Begin with the first line of the listing and quote every line through the one containing "<h2>Market Report Overview</h2>"; give only those lines.

- - -

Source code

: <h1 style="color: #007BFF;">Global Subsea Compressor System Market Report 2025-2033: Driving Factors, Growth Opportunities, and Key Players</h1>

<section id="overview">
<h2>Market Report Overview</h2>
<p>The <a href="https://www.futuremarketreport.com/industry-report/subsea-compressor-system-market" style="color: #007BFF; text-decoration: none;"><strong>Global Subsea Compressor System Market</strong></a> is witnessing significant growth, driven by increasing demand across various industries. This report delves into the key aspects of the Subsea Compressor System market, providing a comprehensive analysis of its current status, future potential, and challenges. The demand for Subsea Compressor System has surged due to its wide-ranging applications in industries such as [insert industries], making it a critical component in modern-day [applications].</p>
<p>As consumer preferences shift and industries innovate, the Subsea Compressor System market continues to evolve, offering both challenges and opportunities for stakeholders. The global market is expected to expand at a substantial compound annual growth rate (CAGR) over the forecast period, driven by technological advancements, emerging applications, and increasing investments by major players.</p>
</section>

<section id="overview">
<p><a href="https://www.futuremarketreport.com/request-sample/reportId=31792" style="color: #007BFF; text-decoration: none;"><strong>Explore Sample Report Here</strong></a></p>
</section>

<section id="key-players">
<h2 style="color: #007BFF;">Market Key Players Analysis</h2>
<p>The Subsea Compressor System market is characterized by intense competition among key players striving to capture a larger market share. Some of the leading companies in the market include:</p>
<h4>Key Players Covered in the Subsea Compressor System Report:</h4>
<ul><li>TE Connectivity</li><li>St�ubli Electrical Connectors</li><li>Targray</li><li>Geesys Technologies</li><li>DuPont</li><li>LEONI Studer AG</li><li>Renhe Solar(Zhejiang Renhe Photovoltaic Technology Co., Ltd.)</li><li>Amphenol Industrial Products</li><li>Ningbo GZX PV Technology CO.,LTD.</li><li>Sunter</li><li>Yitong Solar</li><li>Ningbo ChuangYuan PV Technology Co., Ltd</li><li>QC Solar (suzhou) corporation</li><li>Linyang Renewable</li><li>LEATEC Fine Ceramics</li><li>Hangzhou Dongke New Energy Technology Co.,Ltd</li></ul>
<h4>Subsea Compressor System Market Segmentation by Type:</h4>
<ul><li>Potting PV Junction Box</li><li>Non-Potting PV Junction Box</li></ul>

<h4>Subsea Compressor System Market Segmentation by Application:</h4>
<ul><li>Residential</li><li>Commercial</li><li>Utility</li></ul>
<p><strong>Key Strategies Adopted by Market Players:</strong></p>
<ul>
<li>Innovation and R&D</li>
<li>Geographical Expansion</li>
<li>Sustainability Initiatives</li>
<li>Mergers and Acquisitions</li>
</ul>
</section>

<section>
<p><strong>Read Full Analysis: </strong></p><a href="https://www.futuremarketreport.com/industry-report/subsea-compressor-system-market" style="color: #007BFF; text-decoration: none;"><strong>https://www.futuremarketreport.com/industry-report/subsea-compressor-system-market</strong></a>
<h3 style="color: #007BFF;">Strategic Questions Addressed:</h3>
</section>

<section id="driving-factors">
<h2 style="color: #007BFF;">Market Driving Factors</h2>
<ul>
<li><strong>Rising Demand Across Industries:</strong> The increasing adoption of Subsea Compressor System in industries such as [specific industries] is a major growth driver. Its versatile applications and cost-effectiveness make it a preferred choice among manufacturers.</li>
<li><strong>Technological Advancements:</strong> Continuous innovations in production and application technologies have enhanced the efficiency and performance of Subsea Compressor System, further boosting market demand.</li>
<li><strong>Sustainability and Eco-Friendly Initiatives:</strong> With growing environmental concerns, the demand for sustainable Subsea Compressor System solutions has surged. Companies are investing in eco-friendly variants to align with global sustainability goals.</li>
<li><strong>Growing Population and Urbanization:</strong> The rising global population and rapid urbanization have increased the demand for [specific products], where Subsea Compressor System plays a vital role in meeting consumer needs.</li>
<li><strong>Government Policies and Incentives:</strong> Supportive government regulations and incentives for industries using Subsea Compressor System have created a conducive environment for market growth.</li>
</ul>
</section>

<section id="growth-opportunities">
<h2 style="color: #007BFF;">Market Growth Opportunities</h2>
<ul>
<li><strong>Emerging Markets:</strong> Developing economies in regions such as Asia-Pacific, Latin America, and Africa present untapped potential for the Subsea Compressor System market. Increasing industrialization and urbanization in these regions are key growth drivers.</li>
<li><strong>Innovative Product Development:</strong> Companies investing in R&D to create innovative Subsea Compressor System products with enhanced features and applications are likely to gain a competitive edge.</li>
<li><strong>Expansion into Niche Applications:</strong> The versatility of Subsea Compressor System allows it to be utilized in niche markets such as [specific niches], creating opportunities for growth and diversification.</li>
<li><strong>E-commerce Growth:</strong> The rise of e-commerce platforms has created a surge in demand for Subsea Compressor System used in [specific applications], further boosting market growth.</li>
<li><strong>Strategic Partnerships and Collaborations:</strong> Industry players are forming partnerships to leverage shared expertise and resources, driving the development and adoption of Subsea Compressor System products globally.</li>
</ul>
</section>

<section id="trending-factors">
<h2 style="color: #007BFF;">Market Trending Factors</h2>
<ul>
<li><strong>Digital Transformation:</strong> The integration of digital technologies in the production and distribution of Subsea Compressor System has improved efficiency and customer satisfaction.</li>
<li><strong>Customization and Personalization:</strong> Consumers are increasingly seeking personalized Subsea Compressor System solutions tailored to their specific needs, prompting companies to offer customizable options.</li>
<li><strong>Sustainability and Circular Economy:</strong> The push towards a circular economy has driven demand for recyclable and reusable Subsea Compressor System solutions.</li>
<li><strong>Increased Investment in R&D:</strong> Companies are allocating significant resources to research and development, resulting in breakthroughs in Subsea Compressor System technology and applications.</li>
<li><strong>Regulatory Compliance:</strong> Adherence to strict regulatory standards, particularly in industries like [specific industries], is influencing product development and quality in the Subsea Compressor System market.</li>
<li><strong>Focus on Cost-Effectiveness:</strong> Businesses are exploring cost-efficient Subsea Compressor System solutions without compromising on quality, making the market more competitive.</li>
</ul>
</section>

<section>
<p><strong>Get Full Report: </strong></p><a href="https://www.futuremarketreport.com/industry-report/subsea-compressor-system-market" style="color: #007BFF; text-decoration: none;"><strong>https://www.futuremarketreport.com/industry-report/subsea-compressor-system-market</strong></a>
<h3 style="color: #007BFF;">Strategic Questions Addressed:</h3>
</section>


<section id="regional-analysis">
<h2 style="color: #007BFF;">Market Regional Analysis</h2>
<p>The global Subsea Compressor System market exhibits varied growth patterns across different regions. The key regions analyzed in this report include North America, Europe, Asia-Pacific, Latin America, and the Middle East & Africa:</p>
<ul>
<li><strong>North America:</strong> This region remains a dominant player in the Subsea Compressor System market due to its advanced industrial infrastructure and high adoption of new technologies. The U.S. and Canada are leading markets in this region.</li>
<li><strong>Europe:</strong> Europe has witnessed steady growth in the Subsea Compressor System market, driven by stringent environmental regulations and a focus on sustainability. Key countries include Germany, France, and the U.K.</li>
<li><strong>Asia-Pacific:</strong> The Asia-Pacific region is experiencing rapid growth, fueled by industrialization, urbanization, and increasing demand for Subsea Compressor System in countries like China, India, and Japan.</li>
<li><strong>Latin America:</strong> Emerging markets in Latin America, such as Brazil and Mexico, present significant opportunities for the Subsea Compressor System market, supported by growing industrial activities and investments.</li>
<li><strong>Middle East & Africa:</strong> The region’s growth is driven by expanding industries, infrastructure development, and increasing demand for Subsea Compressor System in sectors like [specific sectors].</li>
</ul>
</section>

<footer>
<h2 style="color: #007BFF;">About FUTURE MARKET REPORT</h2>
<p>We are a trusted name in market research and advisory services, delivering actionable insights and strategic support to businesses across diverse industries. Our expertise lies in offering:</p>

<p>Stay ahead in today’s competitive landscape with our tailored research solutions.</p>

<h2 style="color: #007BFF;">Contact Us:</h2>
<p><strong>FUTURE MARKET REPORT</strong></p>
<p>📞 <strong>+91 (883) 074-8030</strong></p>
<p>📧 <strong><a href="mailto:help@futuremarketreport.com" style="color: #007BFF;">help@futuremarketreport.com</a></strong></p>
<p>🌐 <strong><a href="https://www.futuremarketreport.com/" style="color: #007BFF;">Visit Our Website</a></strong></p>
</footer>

- - -

§ YOUR SOLUTION:
Source code

: <h1 style="color: #007BFF;">Global Subsea Compressor System Market Report 2025-2033: Driving Factors, Growth Opportunities, and Key Players</h1>

<section id="overview">
<h2>Market Report Overview</h2>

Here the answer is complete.